しかも地図を見る限りだと屯所からそんなに離れてはいないので、指定の時間内には余裕で戻れそうだ。


あれかな、ここ数週間は2日に1回のペースで頼みに行ってたから少しは考えてくれてたのかな。

我ながら、頑固汚れもびっくりのしつこさだよ。


よーし、頑張って外出許可ゲットするぞ!!

てかこんなの余裕だし!!



私はるんたるんたとスキップしながら歩いて行く。


……すると、




?「……何するのよ!!……」




女の子の声が聞こえた。

一瞬、『寄り道をするな』と般若顔で言う土方さんの顔が浮かんだが、そんなことは気にしていられない。


声のする方を見ると、綺麗な着物を着た可愛らしい女の子が、ガタイのいい男に腕を掴まれていた。

男のもう片方の手には色鮮やかな巾着袋が握られている。




「はっ!女のクセになかなか金持ってんじゃねーか、生意気な野郎だ」


?「返しなさい!!」




……どうやらあの男は、女の子からお金を奪い取ったらしい。

女の子は男を睨みつけているが、男に腕を掴まれているせいで身動きが取れないようだ。


なんてひどいことを!!




名前「ちょっと、アンタ!」


「ああ?」




私はズカズカとその男に歩み寄る。




名前「何考えてるの、今すぐそれをその子に返しなよ!」


「ああ?この女がぶつかってきたのに謝りもしねえから慰謝料だよ、慰謝料!」


名前「はあ!?」


?「ぶつかってきたのはそっちじゃない!」


「うるせぇ!!!」




ハッ!と鼻で笑って、私に向かって巾着袋を振ってみせるその男。


……ぷつん、と私の中で何かが切れる音がした。

左之さんに似て短気になってきたのかもしれない。


私はズカズカとさらに男と距離を詰める。




「ああ?何か文句でもあるのか?」


名前「別に。
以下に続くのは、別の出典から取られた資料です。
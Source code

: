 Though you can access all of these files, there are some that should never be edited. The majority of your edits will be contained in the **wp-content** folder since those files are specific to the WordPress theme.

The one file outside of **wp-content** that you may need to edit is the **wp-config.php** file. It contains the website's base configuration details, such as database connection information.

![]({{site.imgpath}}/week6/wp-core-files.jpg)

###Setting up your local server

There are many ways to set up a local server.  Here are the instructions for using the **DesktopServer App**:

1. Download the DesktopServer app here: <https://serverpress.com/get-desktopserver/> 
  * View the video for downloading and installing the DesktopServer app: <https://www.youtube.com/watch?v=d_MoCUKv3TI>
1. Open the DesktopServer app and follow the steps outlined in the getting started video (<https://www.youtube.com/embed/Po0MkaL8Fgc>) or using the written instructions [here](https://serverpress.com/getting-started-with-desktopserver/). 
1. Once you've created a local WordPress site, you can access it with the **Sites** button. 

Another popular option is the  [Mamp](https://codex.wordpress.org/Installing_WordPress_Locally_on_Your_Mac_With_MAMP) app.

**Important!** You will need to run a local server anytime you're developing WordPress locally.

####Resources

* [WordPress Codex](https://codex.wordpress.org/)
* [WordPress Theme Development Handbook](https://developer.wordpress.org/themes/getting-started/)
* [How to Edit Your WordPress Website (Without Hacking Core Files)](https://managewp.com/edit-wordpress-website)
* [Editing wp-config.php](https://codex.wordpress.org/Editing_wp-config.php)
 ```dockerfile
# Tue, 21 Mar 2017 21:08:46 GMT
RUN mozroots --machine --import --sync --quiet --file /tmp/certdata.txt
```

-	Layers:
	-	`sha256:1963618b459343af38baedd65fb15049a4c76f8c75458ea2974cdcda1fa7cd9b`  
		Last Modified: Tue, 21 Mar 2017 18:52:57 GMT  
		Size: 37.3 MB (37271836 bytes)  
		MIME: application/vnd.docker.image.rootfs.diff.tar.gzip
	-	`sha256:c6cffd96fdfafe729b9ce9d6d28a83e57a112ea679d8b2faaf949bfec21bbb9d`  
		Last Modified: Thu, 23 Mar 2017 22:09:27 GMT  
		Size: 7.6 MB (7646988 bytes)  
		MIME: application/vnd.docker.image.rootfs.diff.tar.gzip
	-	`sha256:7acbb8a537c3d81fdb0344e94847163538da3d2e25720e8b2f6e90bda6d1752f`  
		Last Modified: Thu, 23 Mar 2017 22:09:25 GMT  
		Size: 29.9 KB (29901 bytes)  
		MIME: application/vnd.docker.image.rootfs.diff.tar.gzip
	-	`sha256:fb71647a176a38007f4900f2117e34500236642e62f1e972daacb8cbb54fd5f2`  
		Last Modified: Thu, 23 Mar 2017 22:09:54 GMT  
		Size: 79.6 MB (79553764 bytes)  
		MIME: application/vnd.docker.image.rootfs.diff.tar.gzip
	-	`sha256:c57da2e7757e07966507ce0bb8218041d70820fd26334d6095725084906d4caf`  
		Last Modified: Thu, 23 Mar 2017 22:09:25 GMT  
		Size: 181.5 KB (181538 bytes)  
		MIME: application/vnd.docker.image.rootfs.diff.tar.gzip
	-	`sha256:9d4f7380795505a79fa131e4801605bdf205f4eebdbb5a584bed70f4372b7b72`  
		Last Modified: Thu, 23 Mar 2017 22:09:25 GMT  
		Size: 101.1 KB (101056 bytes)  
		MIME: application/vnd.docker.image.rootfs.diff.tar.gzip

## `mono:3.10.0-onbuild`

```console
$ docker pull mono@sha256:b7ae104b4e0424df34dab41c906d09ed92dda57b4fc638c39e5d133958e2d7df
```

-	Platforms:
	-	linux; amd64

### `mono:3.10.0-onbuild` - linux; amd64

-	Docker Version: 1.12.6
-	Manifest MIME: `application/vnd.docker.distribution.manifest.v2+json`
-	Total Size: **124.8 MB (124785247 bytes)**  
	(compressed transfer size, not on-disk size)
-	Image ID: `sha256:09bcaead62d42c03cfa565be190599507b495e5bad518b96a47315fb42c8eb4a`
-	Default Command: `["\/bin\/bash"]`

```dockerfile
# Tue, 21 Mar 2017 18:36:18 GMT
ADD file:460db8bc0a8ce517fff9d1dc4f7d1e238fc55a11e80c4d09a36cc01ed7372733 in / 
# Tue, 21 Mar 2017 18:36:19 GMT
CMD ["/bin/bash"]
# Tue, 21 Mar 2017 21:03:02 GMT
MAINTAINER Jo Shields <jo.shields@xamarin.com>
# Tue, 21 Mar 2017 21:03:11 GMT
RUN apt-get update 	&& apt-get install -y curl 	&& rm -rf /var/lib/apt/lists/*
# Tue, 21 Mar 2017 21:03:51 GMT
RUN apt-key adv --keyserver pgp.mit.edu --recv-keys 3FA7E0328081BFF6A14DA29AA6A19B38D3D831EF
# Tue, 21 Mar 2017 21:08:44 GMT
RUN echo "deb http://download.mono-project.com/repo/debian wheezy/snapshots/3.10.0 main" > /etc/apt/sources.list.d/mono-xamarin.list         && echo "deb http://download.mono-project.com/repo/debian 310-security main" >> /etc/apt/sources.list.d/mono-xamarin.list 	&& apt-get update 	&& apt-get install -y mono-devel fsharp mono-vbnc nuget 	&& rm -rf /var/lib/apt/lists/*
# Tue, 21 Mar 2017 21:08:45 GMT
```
ただ、お金よりももっといいものをあげようと思って」




私はそう言うと、男の股間を力いっぱい蹴り上げた。


ドガッという鈍い音がして、男は目を見開く。

そして男は痛みに耐えきれずそのままうずくまってしまった。



私は瞬時に男から巾着袋を奪い返すと、女の子の手を引いて思い切りダッシュし、その場を去ったのだった……。